Hacker News new | ask | show | jobs
by johnboyer 2881 days ago
Unicode is supported with UTF-8, only different character types aren't supported because generics are messy in C. I thought of accepting void* to support wchar_t and others, but some performance penalties came with it so I decided against it.
1 comments

No, having different character types (I believe you are referring to C11's `char16_t` and `char32_t`?) is not a requirement for Unicode support. At the very least you need to have a single function or two that...

* Receives a string expected to be encoded in UTF-8, and an offset to it expected to be a UTF-8 sequence boundary.

* Scans forward or backward for the next or previous UTF-8 sequence boundary.

* Optionally returns the code point for the scanned UTF-8 sequence.

* Has proper error handling for every imaginable cases: out of boundary, not a boundary, not a valid UTF-8 sequence. (OOB case needs to be handled because it will be the end condition of the iteration. Preferably should be distinct from other error conditions.)

Every other functionality can build upon this little function, in particular the iteration and UTF-8 validation will be trivial. The full Unicode support including case mapping, folding, normalization and property lookup will of course require a not-so-small table but is not strictly necessary anyway.

Björn Höhrmann's Flexible and Economical UTF-8 Decoder [1] will be handy for a concise implementation.

[1] https://bjoern.hoehrmann.de/utf-8/decoder/dfa/

I don't see any functions in the OP's library that would require dedicated UTF-8 handling. The string length is given in bytes, not characters or codepoints. There's no functionality to give you the character at n-th location etc... you can easily implement all UNICODE-specific functionality in a separate library and use it together with the OPs library. IMHO that's even preferable.
Yes, but don't call it string library then. Strings should handle strings, and strings are unicode now. Unicode needs to be normalized and needs case-insensitive support.

And it's not easy. I implemented the third of its kind. First there was ICU, which is overly bloated. You don't need 30MB for a simple string libc. Then there is libunistring which has overly slow iterators, so not usable for coreutils. And then there's my safelibc, which is small and fast, but only for wide-chars, not utf-8.

I fixed and updated the musl case-mapping, making it 2x faster, but this is not in yet. And there's not even a properly spec'ed wcscmp/wcsicmp to find strings. glibc is an overall mess. I won't touch that. wcsicmp/wcsfc/wcsnorm are not even in POSIX.

How does the utf8proc[1] library that Julia uses compare to these?

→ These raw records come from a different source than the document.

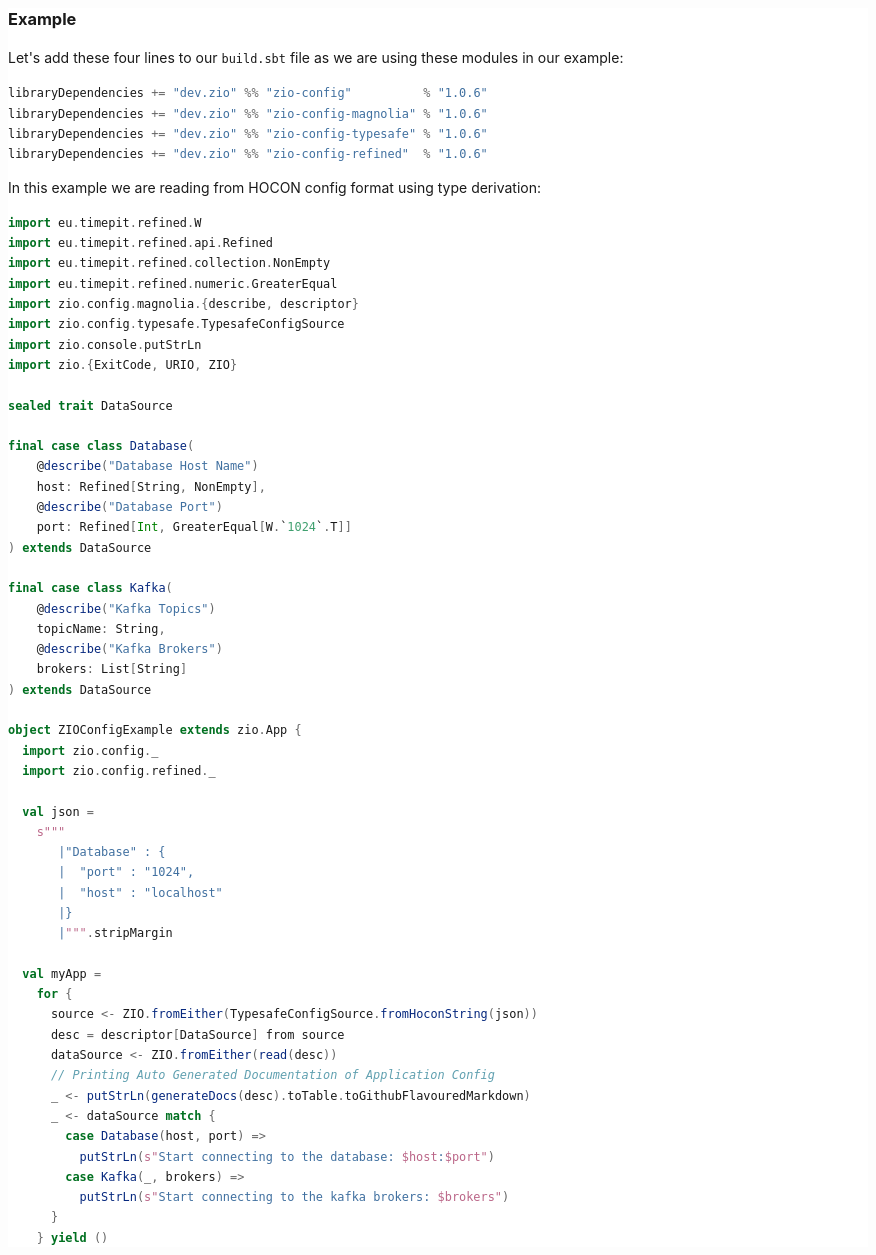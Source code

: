 ### Example

Let's add these four lines to our `build.sbt` file as we are using these modules in our example:

```scala
libraryDependencies += "dev.zio" %% "zio-config"          % "1.0.6"
libraryDependencies += "dev.zio" %% "zio-config-magnolia" % "1.0.6"
libraryDependencies += "dev.zio" %% "zio-config-typesafe" % "1.0.6"
libraryDependencies += "dev.zio" %% "zio-config-refined"  % "1.0.6"
```

In this example we are reading from HOCON config format using type derivation:

```scala mdoc:silent:nest
import eu.timepit.refined.W
import eu.timepit.refined.api.Refined
import eu.timepit.refined.collection.NonEmpty
import eu.timepit.refined.numeric.GreaterEqual
import zio.config.magnolia.{describe, descriptor}
import zio.config.typesafe.TypesafeConfigSource
import zio.console.putStrLn
import zio.{ExitCode, URIO, ZIO}

sealed trait DataSource

final case class Database(
    @describe("Database Host Name")
    host: Refined[String, NonEmpty],
    @describe("Database Port")
    port: Refined[Int, GreaterEqual[W.`1024`.T]]
) extends DataSource

final case class Kafka(
    @describe("Kafka Topics")
    topicName: String,
    @describe("Kafka Brokers")
    brokers: List[String]
) extends DataSource

object ZIOConfigExample extends zio.App {
  import zio.config._
  import zio.config.refined._

  val json =
    s"""
       |"Database" : {
       |  "port" : "1024",
       |  "host" : "localhost"
       |}
       |""".stripMargin

  val myApp =
    for {
      source <- ZIO.fromEither(TypesafeConfigSource.fromHoconString(json))
      desc = descriptor[DataSource] from source
      dataSource <- ZIO.fromEither(read(desc))
      // Printing Auto Generated Documentation of Application Config
      _ <- putStrLn(generateDocs(desc).toTable.toGithubFlavouredMarkdown)
      _ <- dataSource match {
        case Database(host, port) =>
          putStrLn(s"Start connecting to the database: $host:$port")
        case Kafka(_, brokers) =>
          putStrLn(s"Start connecting to the kafka brokers: $brokers")
      }
    } yield ()
```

[1] http://juliastrings.github.io/utf8proc/doc/

Why try to redefine the word "string?"

In computer jargon I believe CISC and the PDP-11 have seniority. That's why all multi-word functions like memcpy are in C's string.h header.

Hey, even C contains a locale-dependent string comparison, namely `strcoll` (since 1990!).

I admit two words "string" and "text" are now interchangable. But that doesn't make strings have less requirements, people are just expecting more out of strings.